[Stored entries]
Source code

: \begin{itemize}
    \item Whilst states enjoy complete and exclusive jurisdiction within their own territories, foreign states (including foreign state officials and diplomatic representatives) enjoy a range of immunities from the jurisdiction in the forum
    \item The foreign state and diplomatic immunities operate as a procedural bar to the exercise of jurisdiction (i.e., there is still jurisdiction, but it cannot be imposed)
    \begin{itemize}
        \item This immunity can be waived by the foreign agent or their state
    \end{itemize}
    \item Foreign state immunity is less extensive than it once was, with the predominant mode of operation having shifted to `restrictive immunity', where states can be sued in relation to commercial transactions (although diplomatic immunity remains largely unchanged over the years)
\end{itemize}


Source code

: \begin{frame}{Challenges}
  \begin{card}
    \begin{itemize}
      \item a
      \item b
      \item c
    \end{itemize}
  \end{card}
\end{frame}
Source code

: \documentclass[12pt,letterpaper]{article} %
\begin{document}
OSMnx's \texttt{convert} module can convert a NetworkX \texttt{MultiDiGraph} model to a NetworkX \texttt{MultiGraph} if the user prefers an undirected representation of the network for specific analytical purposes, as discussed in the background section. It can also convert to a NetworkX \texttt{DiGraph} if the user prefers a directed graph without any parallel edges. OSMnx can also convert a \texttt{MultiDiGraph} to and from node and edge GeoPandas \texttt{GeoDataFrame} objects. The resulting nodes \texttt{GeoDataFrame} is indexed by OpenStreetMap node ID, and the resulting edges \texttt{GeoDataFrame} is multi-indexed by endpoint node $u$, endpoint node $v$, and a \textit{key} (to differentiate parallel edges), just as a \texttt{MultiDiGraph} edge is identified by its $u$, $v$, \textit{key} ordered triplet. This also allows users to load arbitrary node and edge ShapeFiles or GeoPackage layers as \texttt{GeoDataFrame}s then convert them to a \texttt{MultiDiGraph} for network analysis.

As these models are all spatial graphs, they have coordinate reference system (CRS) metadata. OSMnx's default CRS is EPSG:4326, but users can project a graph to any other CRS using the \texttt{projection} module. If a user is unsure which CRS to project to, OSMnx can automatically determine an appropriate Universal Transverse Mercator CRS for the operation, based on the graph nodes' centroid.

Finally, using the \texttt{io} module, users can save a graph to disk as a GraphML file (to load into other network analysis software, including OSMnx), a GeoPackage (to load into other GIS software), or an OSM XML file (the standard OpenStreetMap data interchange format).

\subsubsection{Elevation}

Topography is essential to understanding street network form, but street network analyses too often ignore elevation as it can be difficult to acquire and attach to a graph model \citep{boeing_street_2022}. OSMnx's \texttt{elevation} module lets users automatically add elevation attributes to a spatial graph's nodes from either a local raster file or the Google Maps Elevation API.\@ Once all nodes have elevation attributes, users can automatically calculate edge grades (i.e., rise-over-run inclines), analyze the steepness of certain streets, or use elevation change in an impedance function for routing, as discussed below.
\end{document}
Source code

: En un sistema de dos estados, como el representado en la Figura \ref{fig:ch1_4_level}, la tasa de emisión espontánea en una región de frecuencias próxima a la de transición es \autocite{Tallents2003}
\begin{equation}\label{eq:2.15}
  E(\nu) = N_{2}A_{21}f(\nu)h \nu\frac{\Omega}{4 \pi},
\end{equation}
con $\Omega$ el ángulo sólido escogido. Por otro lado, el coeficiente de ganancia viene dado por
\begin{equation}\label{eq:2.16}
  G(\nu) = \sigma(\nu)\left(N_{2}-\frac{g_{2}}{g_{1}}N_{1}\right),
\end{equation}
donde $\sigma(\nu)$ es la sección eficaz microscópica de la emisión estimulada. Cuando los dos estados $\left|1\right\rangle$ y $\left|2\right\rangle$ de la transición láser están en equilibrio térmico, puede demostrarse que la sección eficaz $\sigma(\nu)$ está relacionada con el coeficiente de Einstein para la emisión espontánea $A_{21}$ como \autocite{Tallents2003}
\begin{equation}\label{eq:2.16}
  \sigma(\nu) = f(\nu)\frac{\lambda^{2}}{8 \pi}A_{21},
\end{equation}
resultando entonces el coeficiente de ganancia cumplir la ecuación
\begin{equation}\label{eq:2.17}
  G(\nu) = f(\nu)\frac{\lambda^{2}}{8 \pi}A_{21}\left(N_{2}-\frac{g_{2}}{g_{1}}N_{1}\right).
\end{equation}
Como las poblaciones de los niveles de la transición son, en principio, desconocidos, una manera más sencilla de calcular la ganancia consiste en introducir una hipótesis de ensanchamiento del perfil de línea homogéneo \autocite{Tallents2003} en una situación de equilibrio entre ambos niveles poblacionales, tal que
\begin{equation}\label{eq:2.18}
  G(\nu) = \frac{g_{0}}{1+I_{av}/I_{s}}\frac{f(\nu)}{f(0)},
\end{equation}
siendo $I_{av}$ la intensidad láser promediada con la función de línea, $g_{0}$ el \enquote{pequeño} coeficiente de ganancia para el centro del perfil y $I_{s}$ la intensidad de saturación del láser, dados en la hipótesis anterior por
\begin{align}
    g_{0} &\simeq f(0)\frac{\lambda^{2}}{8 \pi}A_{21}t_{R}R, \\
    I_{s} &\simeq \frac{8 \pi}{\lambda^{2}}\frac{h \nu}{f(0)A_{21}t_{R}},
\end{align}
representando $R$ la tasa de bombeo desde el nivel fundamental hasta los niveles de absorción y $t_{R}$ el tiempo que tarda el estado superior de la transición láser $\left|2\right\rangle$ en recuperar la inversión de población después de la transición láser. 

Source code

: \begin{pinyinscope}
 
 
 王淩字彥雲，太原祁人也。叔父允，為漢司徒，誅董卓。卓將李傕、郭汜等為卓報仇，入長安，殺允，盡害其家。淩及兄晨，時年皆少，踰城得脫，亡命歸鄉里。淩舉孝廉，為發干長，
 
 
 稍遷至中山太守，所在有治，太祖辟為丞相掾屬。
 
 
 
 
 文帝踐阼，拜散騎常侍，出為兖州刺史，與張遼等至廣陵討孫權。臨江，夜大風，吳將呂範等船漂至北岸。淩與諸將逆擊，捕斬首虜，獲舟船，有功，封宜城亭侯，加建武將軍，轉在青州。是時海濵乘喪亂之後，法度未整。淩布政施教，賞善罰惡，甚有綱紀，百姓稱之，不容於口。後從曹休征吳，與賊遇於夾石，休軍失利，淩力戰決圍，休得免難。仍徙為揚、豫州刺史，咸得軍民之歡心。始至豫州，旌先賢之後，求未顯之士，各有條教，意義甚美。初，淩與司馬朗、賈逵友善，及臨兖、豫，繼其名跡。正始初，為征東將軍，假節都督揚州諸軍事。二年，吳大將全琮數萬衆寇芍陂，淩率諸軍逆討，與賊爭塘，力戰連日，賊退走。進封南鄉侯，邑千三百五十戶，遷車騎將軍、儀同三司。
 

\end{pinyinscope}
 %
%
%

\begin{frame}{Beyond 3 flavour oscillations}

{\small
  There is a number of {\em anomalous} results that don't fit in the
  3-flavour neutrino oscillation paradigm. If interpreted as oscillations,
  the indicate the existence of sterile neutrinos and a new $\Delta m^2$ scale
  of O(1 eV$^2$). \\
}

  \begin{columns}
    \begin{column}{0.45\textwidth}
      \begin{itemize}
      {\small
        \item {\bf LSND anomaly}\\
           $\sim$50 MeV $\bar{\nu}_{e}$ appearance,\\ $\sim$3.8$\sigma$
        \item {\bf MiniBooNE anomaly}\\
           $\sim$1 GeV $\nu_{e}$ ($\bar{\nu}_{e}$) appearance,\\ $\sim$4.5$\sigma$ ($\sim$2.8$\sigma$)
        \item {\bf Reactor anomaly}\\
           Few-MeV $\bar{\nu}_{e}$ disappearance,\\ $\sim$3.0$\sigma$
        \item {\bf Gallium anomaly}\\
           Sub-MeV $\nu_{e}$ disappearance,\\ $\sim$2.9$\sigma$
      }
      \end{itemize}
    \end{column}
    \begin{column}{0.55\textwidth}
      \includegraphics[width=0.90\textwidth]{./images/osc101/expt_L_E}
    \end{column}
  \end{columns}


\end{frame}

Instructions to follow
All lines above in which the word "oscillations" occurs should be identified and copied.

Output
\begin{frame}{Beyond 3 flavour oscillations}
  3-flavour neutrino oscillation paradigm. If interpreted as oscillations,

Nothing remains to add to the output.